- [ENTRIES SUPPLIED]:
☆ ☆ ☆ ☆
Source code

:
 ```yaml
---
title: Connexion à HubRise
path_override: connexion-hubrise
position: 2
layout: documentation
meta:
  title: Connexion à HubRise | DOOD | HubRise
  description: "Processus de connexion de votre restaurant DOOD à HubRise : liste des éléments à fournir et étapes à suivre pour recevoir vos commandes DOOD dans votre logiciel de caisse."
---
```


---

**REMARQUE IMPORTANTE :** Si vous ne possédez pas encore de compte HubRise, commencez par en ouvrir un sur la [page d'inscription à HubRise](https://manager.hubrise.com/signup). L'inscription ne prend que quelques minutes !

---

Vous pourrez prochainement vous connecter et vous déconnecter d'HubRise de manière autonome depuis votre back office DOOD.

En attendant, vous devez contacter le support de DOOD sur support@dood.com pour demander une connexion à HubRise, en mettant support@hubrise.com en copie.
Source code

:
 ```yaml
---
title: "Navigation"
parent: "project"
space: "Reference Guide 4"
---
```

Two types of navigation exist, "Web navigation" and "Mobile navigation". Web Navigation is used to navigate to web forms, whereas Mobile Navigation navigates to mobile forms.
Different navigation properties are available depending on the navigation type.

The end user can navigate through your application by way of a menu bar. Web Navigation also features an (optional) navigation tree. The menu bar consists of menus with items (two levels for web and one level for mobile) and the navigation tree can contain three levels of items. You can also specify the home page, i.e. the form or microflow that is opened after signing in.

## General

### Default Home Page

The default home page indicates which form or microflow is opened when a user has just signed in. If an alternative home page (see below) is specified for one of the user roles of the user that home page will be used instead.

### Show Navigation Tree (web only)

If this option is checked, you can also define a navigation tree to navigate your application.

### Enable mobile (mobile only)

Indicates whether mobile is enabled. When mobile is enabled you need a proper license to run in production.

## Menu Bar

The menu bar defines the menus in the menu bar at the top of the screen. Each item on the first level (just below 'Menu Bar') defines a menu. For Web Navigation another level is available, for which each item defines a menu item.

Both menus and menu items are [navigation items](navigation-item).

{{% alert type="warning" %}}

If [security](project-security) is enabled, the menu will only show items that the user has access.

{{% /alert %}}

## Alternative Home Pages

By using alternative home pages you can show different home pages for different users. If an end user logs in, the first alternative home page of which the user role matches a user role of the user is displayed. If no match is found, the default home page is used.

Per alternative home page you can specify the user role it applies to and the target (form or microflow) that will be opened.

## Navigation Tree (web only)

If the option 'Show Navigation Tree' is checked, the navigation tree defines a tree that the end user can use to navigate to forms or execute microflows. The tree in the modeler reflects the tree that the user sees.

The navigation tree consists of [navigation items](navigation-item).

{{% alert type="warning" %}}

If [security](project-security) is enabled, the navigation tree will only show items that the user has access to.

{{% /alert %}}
☆ ☆ ☆ ☆
- [TASK TO CARRY OUT]:
All of the material must be given again, exactly as it appears above.

- [FINISHED EXERCISE]:
Source code

:
 ```yaml
---
title: Connexion à HubRise
path_override: connexion-hubrise
position: 2
layout: documentation
meta:
  title: Connexion à HubRise | DOOD | HubRise
  description: "Processus de connexion de votre restaurant DOOD à HubRise : liste des éléments à fournir et étapes à suivre pour recevoir vos commandes DOOD dans votre logiciel de caisse."
---
```


---

**REMARQUE IMPORTANTE :** Si vous ne possédez pas encore de compte HubRise, commencez par en ouvrir un sur la [page d'inscription à HubRise](https://manager.hubrise.com/signup). L'inscription ne prend que quelques minutes !

---

Vous pourrez prochainement vous connecter et vous déconnecter d'HubRise de manière autonome depuis votre back office DOOD.

En attendant, vous devez contacter le support de DOOD sur support@dood.com pour demander une connexion à HubRise, en mettant support@hubrise.com en copie.
Source code

:
 ```yaml
---
title: "Navigation"
parent: "project"
space: "Reference Guide 4"
---
```

Two types of navigation exist, "Web navigation" and "Mobile navigation". Web Navigation is used to navigate to web forms, whereas Mobile Navigation navigates to mobile forms.
Different navigation properties are available depending on the navigation type.

The end user can navigate through your application by way of a menu bar. Web Navigation also features an (optional) navigation tree. The menu bar consists of menus with items (two levels for web and one level for mobile) and the navigation tree can contain three levels of items. You can also specify the home page, i.e. the form or microflow that is opened after signing in.

## General

### Default Home Page

The default home page indicates which form or microflow is opened when a user has just signed in. If an alternative home page (see below) is specified for one of the user roles of the user that home page will be used instead.

### Show Navigation Tree (web only)

If this option is checked, you can also define a navigation tree to navigate your application.

### Enable mobile (mobile only)

Indicates whether mobile is enabled. When mobile is enabled you need a proper license to run in production.

## Menu Bar

The menu bar defines the menus in the menu bar at the top of the screen. Each item on the first level (just below 'Menu Bar') defines a menu. For Web Navigation another level is available, for which each item defines a menu item.

Both menus and menu items are [navigation items](navigation-item).

{{% alert type="warning" %}}

If [security](project-security) is enabled, the menu will only show items that the user has access.

{{% /alert %}}

## Alternative Home Pages

By using alternative home pages you can show different home pages for different users. If an end user logs in, the first alternative home page of which the user role matches a user role of the user is displayed. If no match is found, the default home page is used.

Per alternative home page you can specify the user role it applies to and the target (form or microflow) that will be opened.

## Navigation Tree (web only)

If the option 'Show Navigation Tree' is checked, the navigation tree defines a tree that the end user can use to navigate to forms or execute microflows. The tree in the modeler reflects the tree that the user sees.

The navigation tree consists of [navigation items](navigation-item).

{{% alert type="warning" %}}

If [security](project-security) is enabled, the navigation tree will only show items that the user has access to.

{{% /alert %}}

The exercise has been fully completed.